Problem requirements: Your answer should be the line containing "W$, then $W" and every line after it to the end of the records below, word for word.

= = = = = = =

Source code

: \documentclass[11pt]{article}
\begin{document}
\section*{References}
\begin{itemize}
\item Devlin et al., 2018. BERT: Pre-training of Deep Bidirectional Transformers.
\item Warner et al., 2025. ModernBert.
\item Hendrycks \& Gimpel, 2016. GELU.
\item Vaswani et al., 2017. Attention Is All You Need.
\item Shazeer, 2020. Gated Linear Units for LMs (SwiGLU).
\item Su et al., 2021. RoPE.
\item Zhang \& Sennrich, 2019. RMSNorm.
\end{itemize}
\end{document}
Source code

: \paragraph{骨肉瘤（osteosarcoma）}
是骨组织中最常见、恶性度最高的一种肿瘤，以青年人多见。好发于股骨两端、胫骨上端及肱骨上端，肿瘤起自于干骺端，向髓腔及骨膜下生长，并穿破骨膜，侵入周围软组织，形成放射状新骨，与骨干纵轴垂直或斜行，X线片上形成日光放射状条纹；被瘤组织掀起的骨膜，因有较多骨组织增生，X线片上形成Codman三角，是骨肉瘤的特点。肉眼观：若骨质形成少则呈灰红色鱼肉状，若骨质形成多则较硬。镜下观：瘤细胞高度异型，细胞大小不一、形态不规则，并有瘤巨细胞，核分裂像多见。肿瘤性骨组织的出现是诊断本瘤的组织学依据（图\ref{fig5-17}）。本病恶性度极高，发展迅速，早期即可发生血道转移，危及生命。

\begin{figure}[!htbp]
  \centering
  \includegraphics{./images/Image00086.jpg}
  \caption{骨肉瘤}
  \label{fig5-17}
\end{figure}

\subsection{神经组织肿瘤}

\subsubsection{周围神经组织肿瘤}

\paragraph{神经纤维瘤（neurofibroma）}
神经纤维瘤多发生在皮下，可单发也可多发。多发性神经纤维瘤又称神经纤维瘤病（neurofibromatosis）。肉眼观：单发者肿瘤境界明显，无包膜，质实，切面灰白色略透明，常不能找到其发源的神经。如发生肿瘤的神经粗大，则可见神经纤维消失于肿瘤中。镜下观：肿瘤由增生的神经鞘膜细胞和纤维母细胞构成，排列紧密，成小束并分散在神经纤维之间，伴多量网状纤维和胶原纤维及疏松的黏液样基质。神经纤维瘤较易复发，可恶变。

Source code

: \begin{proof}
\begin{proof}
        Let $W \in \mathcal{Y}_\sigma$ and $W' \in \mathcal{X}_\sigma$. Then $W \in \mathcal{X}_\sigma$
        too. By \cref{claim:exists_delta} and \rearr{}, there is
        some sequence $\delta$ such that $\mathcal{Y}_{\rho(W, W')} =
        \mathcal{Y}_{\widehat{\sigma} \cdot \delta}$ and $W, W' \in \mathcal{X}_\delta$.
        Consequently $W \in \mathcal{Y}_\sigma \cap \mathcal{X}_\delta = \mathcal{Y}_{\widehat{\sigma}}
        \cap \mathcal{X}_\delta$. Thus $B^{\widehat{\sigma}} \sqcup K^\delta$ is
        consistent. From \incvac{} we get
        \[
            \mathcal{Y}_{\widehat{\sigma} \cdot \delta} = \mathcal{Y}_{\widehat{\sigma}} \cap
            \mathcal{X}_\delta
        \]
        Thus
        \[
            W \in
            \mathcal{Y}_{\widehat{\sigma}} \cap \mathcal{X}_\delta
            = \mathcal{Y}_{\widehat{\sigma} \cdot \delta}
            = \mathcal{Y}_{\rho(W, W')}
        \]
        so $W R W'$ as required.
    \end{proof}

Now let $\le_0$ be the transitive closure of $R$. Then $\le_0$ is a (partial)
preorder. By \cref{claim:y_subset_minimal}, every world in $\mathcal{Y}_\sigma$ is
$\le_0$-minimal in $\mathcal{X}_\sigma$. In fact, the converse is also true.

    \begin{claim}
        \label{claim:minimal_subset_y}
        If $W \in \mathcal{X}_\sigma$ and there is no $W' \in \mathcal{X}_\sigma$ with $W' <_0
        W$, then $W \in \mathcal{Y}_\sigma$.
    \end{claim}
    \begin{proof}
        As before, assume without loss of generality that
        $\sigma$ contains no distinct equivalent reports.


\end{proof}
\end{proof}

= = = = = = =

Result of this task:
        W$, then $W \in \mathcal{Y}_\sigma$.
    \end{claim}
    \begin{proof}
        As before, assume without loss of generality that
        $\sigma$ contains no distinct equivalent reports.


\end{proof}
\end{proof}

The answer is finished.